Search the material below for "bold" and copy every line where it occurs.

......

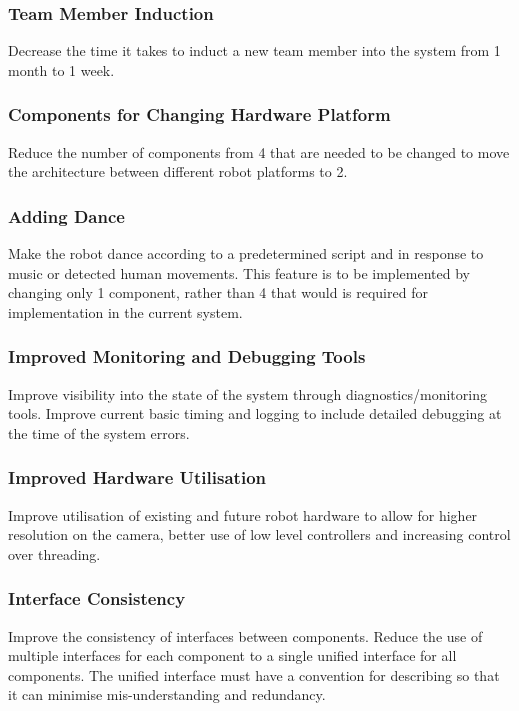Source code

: \documentclass[english,12pt]{scrartcl}
\begin{document}
			\subsubsection{Team Member Induction}
				Decrease the time it takes to induct a new team member into the system from 1 month to 1 week.
			
			\subsubsection{Components for Changing Hardware Platform}
				Reduce the number of components from 4 that are needed to be changed to move the architecture between different robot platforms to 2. 
			
			\subsubsection{Adding Dance}
				Make the robot dance according to a predetermined script and in response to music or detected human movements.
				This feature is to be implemented by changing only 1 component, rather than 4 that would is required for implementation in the current system. 

			\subsubsection{Improved Monitoring and Debugging Tools}
				Improve visibility into the state of the system through diagnostics/monitoring tools.
				Improve current basic timing and logging to include detailed debugging at the time of the system errors. 
			
			\subsubsection{Improved Hardware Utilisation}
				Improve utilisation of existing and future robot hardware to allow for higher resolution on the camera, better use of low level controllers and increasing control over threading.
			
			\subsubsection{Interface Consistency}
				Improve the consistency of interfaces between components.
				Reduce the use of multiple interfaces for each component to a single unified interface for all components.
				The unified interface must have a convention for describing so that it can minimise mis-understanding and redundancy.
				
\end{document}
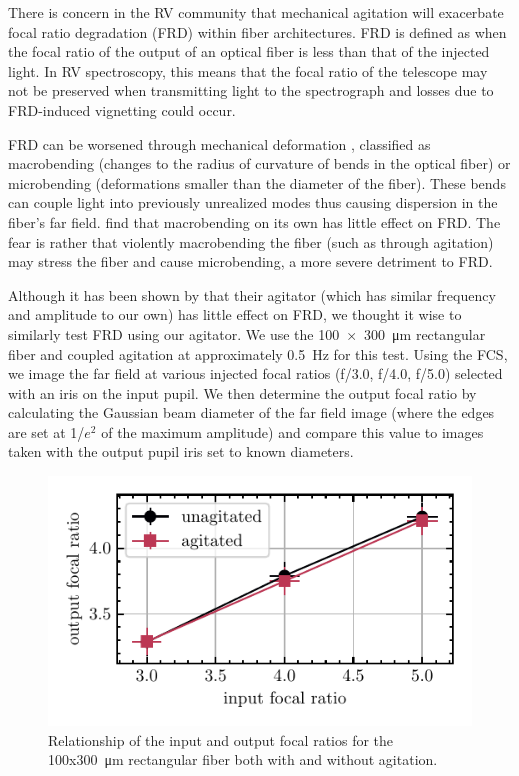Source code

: \documentclass[twocolumn]{emulateapj}
\begin{document}
There is concern in the RV community that mechanical agitation will exacerbate focal ratio degradation (FRD) within fiber architectures. FRD is defined as when the focal ratio of the output of an optical fiber is less than that of the injected light. In RV spectroscopy, this means that the focal ratio of the telescope may not be preserved when transmitting light to the spectrograph and losses due to FRD-induced vignetting could occur.

FRD can be worsened through mechanical deformation \mbox{\citet{Ramsey1988}}, classified as macrobending (changes to the radius of curvature of bends in the optical fiber) or microbending (deformations smaller than the diameter of the fiber). These bends can couple light into previously unrealized modes thus causing dispersion in the fiber's far field. \mbox{\citet{Powell1984, Engelsrath1986, Ramsey1988}} find that macrobending on its own has little effect on FRD. The fear is rather that violently macrobending the fiber (such as through agitation) may stress the fiber and cause microbending, a more severe detriment to FRD.

Although it has been shown by \mbox{\citet{Sablowski2015}} that their agitator (which has similar frequency and amplitude to our own) has little effect on FRD, we thought it wise to similarly test FRD using our agitator. We use the {\SI{100x300}{\micro\meter}} rectangular fiber and coupled agitation at approximately {\SI{0.5}{\hertz}} for this test. Using the FCS, we image the far field at various injected focal ratios (f/3.0, f/4.0, f/5.0) selected with an iris on the input pupil. We then determine the output focal ratio by calculating the Gaussian beam diameter of the far field image (where the edges are set at 1/${e^2}$ of the maximum amplitude) and compare this value to images taken with the output pupil iris set to known diameters.

\begin{figure}
\centering
	\includegraphics[width=\columnwidth]{frd_input_output.pdf}
	\caption{Relationship of the input and output focal ratios for the 100x{\SI{300}{\micro\meter}} rectangular fiber both with and without agitation.}
\label{fig:frd}
\end{figure}
\end{document}

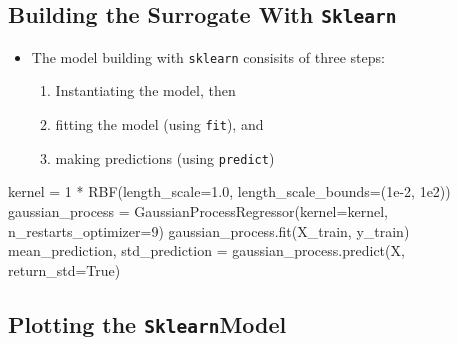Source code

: \documentclass[
  letterpaper,
  DIV=11,
  numbers=noendperiod]{scrreprt}
\newenvironment{Shaded}{\begin{snugshade}}{\end{snugshade}}
\newcommand{\DecValTok}[1]{\textcolor[rgb]{0.68,0.00,0.00}{#1}}
\newcommand{\FloatTok}[1]{\textcolor[rgb]{0.68,0.00,0.00}{#1}}
\newcommand{\NormalTok}[1]{\textcolor[rgb]{0.00,0.23,0.31}{#1}}
\newcommand{\OperatorTok}[1]{\textcolor[rgb]{0.37,0.37,0.37}{#1}}
\newcommand{\VariableTok}[1]{\textcolor[rgb]{0.07,0.07,0.07}{#1}}
\providecommand{\tightlist}{%
  \setlength{\itemsep}{0pt}\setlength{\parskip}{0pt}}\usepackage{longtable,booktabs,array}
\begin{document}
\hypertarget{building-the-surrogate-with-sklearn}{%
\subsection{\texorpdfstring{Building the Surrogate With
\texttt{Sklearn}}{Building the Surrogate With Sklearn}}\label{building-the-surrogate-with-sklearn}}

\begin{itemize}
\tightlist
\item
  The model building with \texttt{sklearn} consisits of three steps:

  \begin{enumerate}
  \def\labelenumi{\arabic{enumi}.}
  \tightlist
  \item
    Instantiating the model, then
  \item
    fitting the model (using \texttt{fit}), and
  \item
    making predictions (using \texttt{predict})
  \end{enumerate}
\end{itemize}

\begin{Shaded}
\begin{Highlighting}[]
\NormalTok{kernel }\OperatorTok{=} \DecValTok{1} \OperatorTok{*}\NormalTok{ RBF(length\_scale}\OperatorTok{=}\FloatTok{1.0}\NormalTok{, length\_scale\_bounds}\OperatorTok{=}\NormalTok{(}\FloatTok{1e{-}2}\NormalTok{, }\FloatTok{1e2}\NormalTok{))}
\NormalTok{gaussian\_process }\OperatorTok{=}\NormalTok{ GaussianProcessRegressor(kernel}\OperatorTok{=}\NormalTok{kernel, n\_restarts\_optimizer}\OperatorTok{=}\DecValTok{9}\NormalTok{)}
\NormalTok{gaussian\_process.fit(X\_train, y\_train)}
\NormalTok{mean\_prediction, std\_prediction }\OperatorTok{=}\NormalTok{ gaussian\_process.predict(X, return\_std}\OperatorTok{=}\VariableTok{True}\NormalTok{)}
\end{Highlighting}
\end{Shaded}

\hypertarget{plotting-the-sklearnmodel}{%
\subsection{\texorpdfstring{Plotting the
\texttt{Sklearn}Model}{Plotting the SklearnModel}}\label{plotting-the-sklearnmodel}}
\end{document}
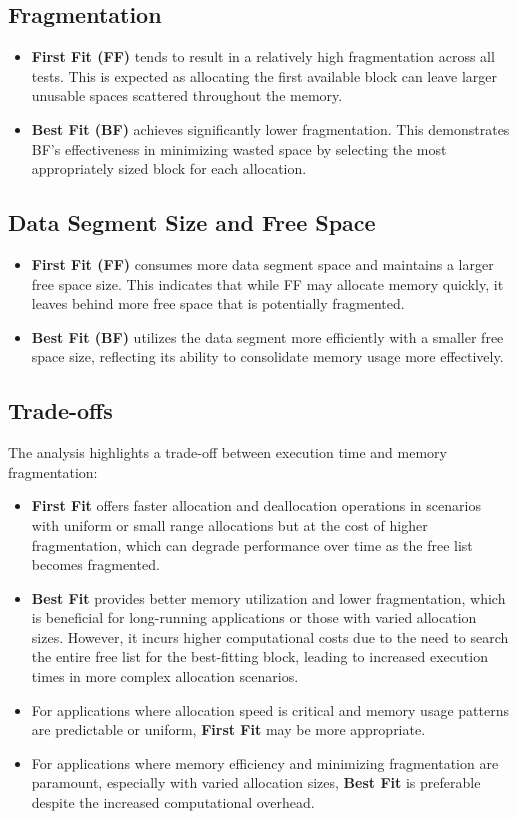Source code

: \documentclass[12pt]{article}
\begin{document}
\subsection{Fragmentation}
\begin{itemize}
    \item \textbf{First Fit (FF)} tends to result in a relatively high fragmentation across all tests. This is expected as allocating the first available block can leave larger unusable spaces scattered throughout the memory.
    \item \textbf{Best Fit (BF)} achieves significantly lower fragmentation. This demonstrates BF's effectiveness in minimizing wasted space by selecting the most appropriately sized block for each allocation.
\end{itemize}

\subsection{Data Segment Size and Free Space}
\begin{itemize}
    \item \textbf{First Fit (FF)} consumes more data segment space and maintains a larger free space size. This indicates that while FF may allocate memory quickly, it leaves behind more free space that is potentially fragmented.
    \item \textbf{Best Fit (BF)} utilizes the data segment more efficiently with a smaller free space size, reflecting its ability to consolidate memory usage more effectively.
\end{itemize}

\subsection{Trade-offs}
The analysis highlights a trade-off between execution time and memory fragmentation:
\begin{itemize}
    \item \textbf{First Fit} offers faster allocation and deallocation operations in scenarios with uniform or small range allocations but at the cost of higher fragmentation, which can degrade performance over time as the free list becomes fragmented.
    \item \textbf{Best Fit} provides better memory utilization and lower fragmentation, which is beneficial for long-running applications or those with varied allocation sizes. However, it incurs higher computational costs due to the need to search the entire free list for the best-fitting block, leading to increased execution times in more complex allocation scenarios.
    \item For applications where allocation speed is critical and memory usage patterns are predictable or uniform, \textbf{First Fit} may be more appropriate.
    \item For applications where memory efficiency and minimizing fragmentation are paramount, especially with varied allocation sizes, \textbf{Best Fit} is preferable despite the increased computational overhead.
\end{itemize}
\end{document}
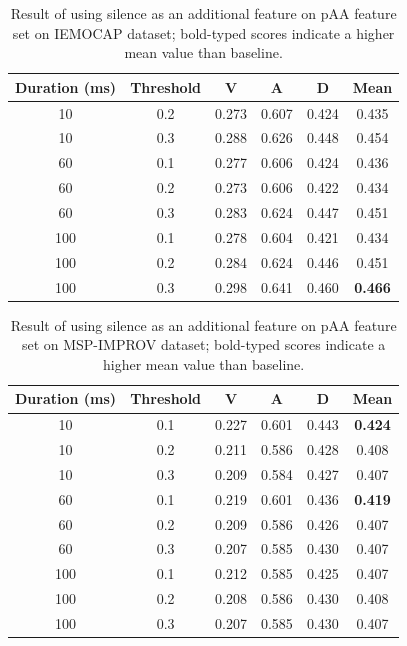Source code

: \begin{table}
\caption{Result of using silence as an additional feature on pAA feature set on
IEMOCAP dataset; bold-typed scores indicate a higher mean value than baseline.}
  \begin{center}
    \begin{tabular}{c | c | c c c c}
      \hline
Duration (ms)   & Threshold &  V & A & D & Mean \\
\hline \hline
10  & 0.2   & 0.273   & 0.607   & 0.424   & 0.435 \\
10  & 0.3   & 0.288   & 0.626   & 0.448   & 0.454 \\
60  & 0.1   & 0.277   & 0.606   & 0.424   & 0.436 \\
60  & 0.2   & 0.273   & 0.606   & 0.422   & 0.434 \\
60  & 0.3   & 0.283   & 0.624   & 0.447   & 0.451 \\
100 & 0.1   & 0.278   & 0.604   & 0.421   & 0.434 \\
100 & 0.2   & 0.284   & 0.624   & 0.446   & 0.451 \\
100 & 0.3   & 0.298   & 0.641   & 0.460   & \textbf{0.466} \\
      \hline
    \end{tabular}
  \end{center}
  \label{tab:ie_saf}
\end{table}

\begin{table}
\caption{Result of using silence as an additional feature on pAA feature set on
MSP-IMPROV dataset; bold-typed scores indicate a higher mean value than
baseline.}
  \begin{center}
    \begin{tabular}{c | c | c c c c}
      \hline
Duration (ms)   & Threshold &  V & A & D & Mean \\
\hline \hline
10  & 0.1   & 0.227   & 0.601   &   0.443   &   \textbf{0.424} \\
10  & 0.2   & 0.211   & 0.586   &   0.428   &   0.408 \\
10  & 0.3   & 0.209   & 0.584   &   0.427   &   0.407 \\
60  & 0.1   & 0.219   & 0.601   &   0.436   &   \textbf{0.419} \\
60  & 0.2   & 0.209   & 0.586   &   0.426   &   0.407 \\
60  & 0.3   & 0.207   & 0.585   &   0.430   &   0.407 \\
100 & 0.1   & 0.212   & 0.585   &   0.425   &   0.407 \\
100 & 0.2   & 0.208   & 0.586   &   0.430   &   0.408 \\
100 & 0.3   & 0.207   & 0.585   &   0.430   &   0.407 \\
      \hline      
    \end{tabular}
  \end{center}
  \label{tab:msp_saf}
\end{table}

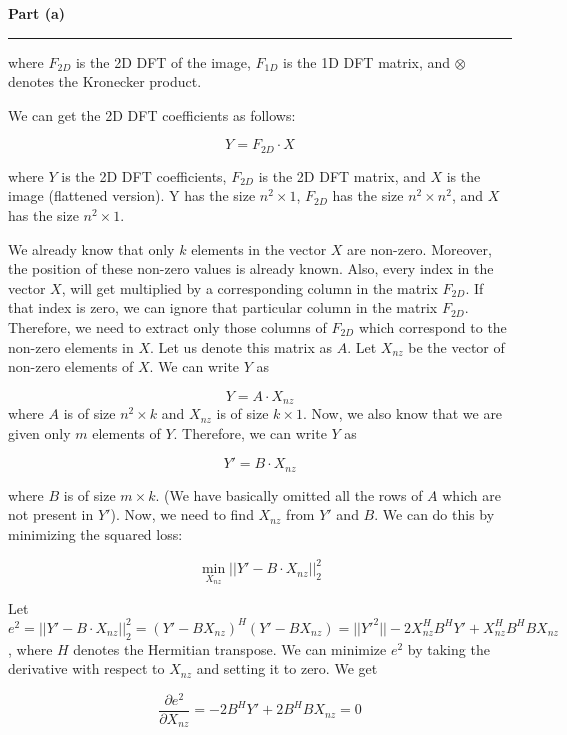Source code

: \documentclass[a4paper,14pt]{article}
\newenvironment{solution}[2][]{%
    \begin{mdframed}[linecolor=blue!70!black, linewidth=2pt, roundcorner=10pt, backgroundcolor=yellow!10!white, skipabove=12pt, skipbelow=12pt]%
        \textbf{\large #2}
        \par\noindent\rule{\textwidth}{0.4pt}
}{
    \end{mdframed}
}
\begin{document}
\begin{solution}{Part (a)}
where $F_{2D}$ is the 2D DFT of the image, $F_{1D}$ is the 1D DFT matrix, and $\otimes$ denotes the Kronecker product.

We can get the 2D DFT coefficients as follows:

\begin{equation}
    Y = F_{2D} \cdot X
\end{equation}

where $Y$ is the 2D DFT coefficients, $F_{2D}$ is the 2D DFT matrix, and $X$ is the image (flattened version). Y has the size $n^2 \times 1$, $F_{2D}$ has the size $n^2 \times n^2$, and $X$ has the size $n^2 \times 1$.

We already know that only $k$ elements in the vector $X$ are non-zero. Moreover, the position of these non-zero values is already known. Also, every index in the vector $X$, will get multiplied by a corresponding column in the matrix $F_{2D}$. If that index is zero, we can ignore that particular column in the matrix $F_{2D}$. Therefore, we need to extract only those columns of $F_{2D}$ which correspond to the non-zero elements in $X$. Let us denote this matrix as $A$. Let $X_{nz}$ be the vector of non-zero elements of $X$. We can write $Y$ as

\begin{equation}
    Y = A \cdot X_{nz}
\end{equation}
where $A$ is of size $n^2 \times k$ and $X_{nz}$ is of size $k \times 1$. Now, we also know that we are given only $m$ elements of $Y$. Therefore, we can write $Y$ as

\begin{equation}
    Y' = B \cdot X_{nz}
\end{equation}

where $B$ is of size $m \times k$. (We have basically omitted all the rows of $A$ which are not present in $Y'$). Now, we need to find $X_{nz}$ from $Y'$ and $B$. We can do this by minimizing the squared loss:

\begin{equation}
    \min_{X_{nz}} ||Y' - B \cdot X_{nz}||_2^2
\end{equation}

Let $e^2 = ||Y' - B \cdot X_{nz}||_2^2 = (Y' - BX_{nz})^H(Y' - BX_{nz}) = ||Y'^2|| - 2X_{nz}^HB^{H}Y' + X_{nz}^HB^{H}BX_{nz}$, where $H$ denotes the Hermitian transpose. We can minimize $e^2$ by taking the derivative with respect to $X_{nz}$ and setting it to zero. We get

\begin{equation}
    \frac{\partial e^2}{\partial X_{nz}} = -2B^HY' + 2B^HBX_{nz} = 0
\end{equation}


\end{solution}
\end{document}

......

Task response -
IEMOCAP dataset; bold-typed scores indicate a higher mean value than baseline.}
MSP-IMPROV dataset; bold-typed scores indicate a higher mean value than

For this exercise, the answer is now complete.